---------- Material for the task

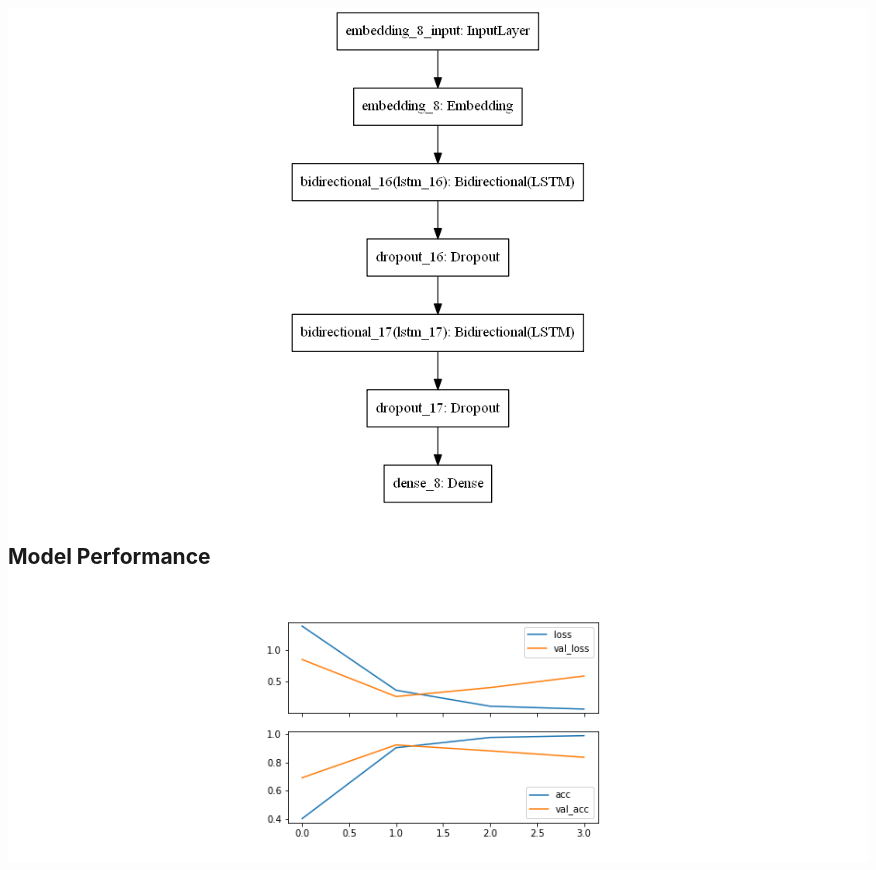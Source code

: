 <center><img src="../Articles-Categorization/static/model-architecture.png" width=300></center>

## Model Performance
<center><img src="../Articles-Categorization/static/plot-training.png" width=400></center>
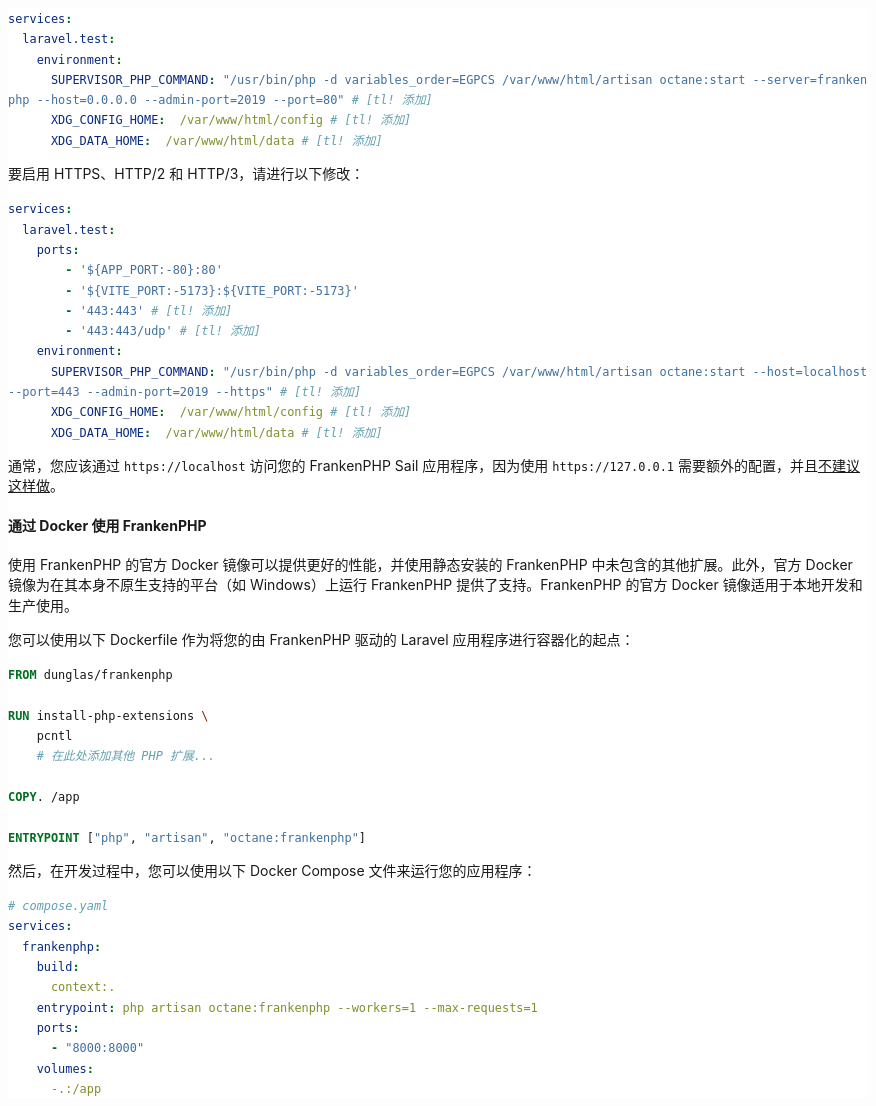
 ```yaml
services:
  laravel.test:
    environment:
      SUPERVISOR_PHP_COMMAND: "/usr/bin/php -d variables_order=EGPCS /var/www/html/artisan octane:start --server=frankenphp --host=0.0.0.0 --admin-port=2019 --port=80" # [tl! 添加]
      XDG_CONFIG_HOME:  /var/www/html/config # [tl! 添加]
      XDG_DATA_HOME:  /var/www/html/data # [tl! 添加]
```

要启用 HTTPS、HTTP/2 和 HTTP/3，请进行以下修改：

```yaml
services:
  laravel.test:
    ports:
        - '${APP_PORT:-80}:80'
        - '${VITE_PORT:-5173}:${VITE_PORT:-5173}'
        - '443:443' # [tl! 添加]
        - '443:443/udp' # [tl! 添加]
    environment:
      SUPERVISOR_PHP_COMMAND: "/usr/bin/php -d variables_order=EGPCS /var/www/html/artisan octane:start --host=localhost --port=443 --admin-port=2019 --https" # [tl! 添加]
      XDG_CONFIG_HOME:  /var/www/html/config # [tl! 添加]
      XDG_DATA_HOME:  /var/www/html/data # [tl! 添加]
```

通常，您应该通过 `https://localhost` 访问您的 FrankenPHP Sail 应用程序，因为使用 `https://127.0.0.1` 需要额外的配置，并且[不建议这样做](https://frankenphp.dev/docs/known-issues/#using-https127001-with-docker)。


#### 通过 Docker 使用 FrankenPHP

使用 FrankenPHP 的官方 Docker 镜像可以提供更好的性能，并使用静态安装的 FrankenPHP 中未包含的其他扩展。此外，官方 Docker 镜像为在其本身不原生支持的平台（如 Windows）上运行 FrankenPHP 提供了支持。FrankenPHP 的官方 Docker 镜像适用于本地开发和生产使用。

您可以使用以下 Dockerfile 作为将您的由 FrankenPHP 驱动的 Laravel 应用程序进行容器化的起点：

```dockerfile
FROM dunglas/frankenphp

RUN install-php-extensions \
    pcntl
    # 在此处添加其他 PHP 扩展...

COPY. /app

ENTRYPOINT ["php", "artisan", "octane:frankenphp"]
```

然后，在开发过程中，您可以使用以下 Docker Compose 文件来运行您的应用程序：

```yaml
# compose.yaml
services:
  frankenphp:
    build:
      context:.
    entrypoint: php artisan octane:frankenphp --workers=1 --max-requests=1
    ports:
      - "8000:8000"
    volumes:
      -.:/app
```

--------------------

The copy should match the records above exactly, except that pictures are dropped.

→ Answer to this task:
Source code

: <center><img src="../Articles-Categorization/static/model-architecture.png" width=300></center>

## Model Performance
<center><img src="../Articles-Categorization/static/plot-training.png" width=400></center>
 ```yaml
services:
  laravel.test:
    environment:
      SUPERVISOR_PHP_COMMAND: "/usr/bin/php -d variables_order=EGPCS /var/www/html/artisan octane:start --server=frankenphp --host=0.0.0.0 --admin-port=2019 --port=80" # [tl! 添加]
      XDG_CONFIG_HOME:  /var/www/html/config # [tl! 添加]
      XDG_DATA_HOME:  /var/www/html/data # [tl! 添加]
```

要启用 HTTPS、HTTP/2 和 HTTP/3，请进行以下修改：

```yaml
services:
  laravel.test:
    ports:
        - '${APP_PORT:-80}:80'
        - '${VITE_PORT:-5173}:${VITE_PORT:-5173}'
        - '443:443' # [tl! 添加]
        - '443:443/udp' # [tl! 添加]
    environment:
      SUPERVISOR_PHP_COMMAND: "/usr/bin/php -d variables_order=EGPCS /var/www/html/artisan octane:start --host=localhost --port=443 --admin-port=2019 --https" # [tl! 添加]
      XDG_CONFIG_HOME:  /var/www/html/config # [tl! 添加]
      XDG_DATA_HOME:  /var/www/html/data # [tl! 添加]
```

通常，您应该通过 `https://localhost` 访问您的 FrankenPHP Sail 应用程序，因为使用 `https://127.0.0.1` 需要额外的配置，并且[不建议这样做](https://frankenphp.dev/docs/known-issues/#using-https127001-with-docker)。


#### 通过 Docker 使用 FrankenPHP

使用 FrankenPHP 的官方 Docker 镜像可以提供更好的性能，并使用静态安装的 FrankenPHP 中未包含的其他扩展。此外，官方 Docker 镜像为在其本身不原生支持的平台（如 Windows）上运行 FrankenPHP 提供了支持。FrankenPHP 的官方 Docker 镜像适用于本地开发和生产使用。

您可以使用以下 Dockerfile 作为将您的由 FrankenPHP 驱动的 Laravel 应用程序进行容器化的起点：

```dockerfile
FROM dunglas/frankenphp

RUN install-php-extensions \
    pcntl
    # 在此处添加其他 PHP 扩展...

COPY. /app

ENTRYPOINT ["php", "artisan", "octane:frankenphp"]
```

然后，在开发过程中，您可以使用以下 Docker Compose 文件来运行您的应用程序：

```yaml
# compose.yaml
services:
  frankenphp:
    build:
      context:.
    entrypoint: php artisan octane:frankenphp --workers=1 --max-requests=1
    ports:
      - "8000:8000"
    volumes:
      -.:/app
```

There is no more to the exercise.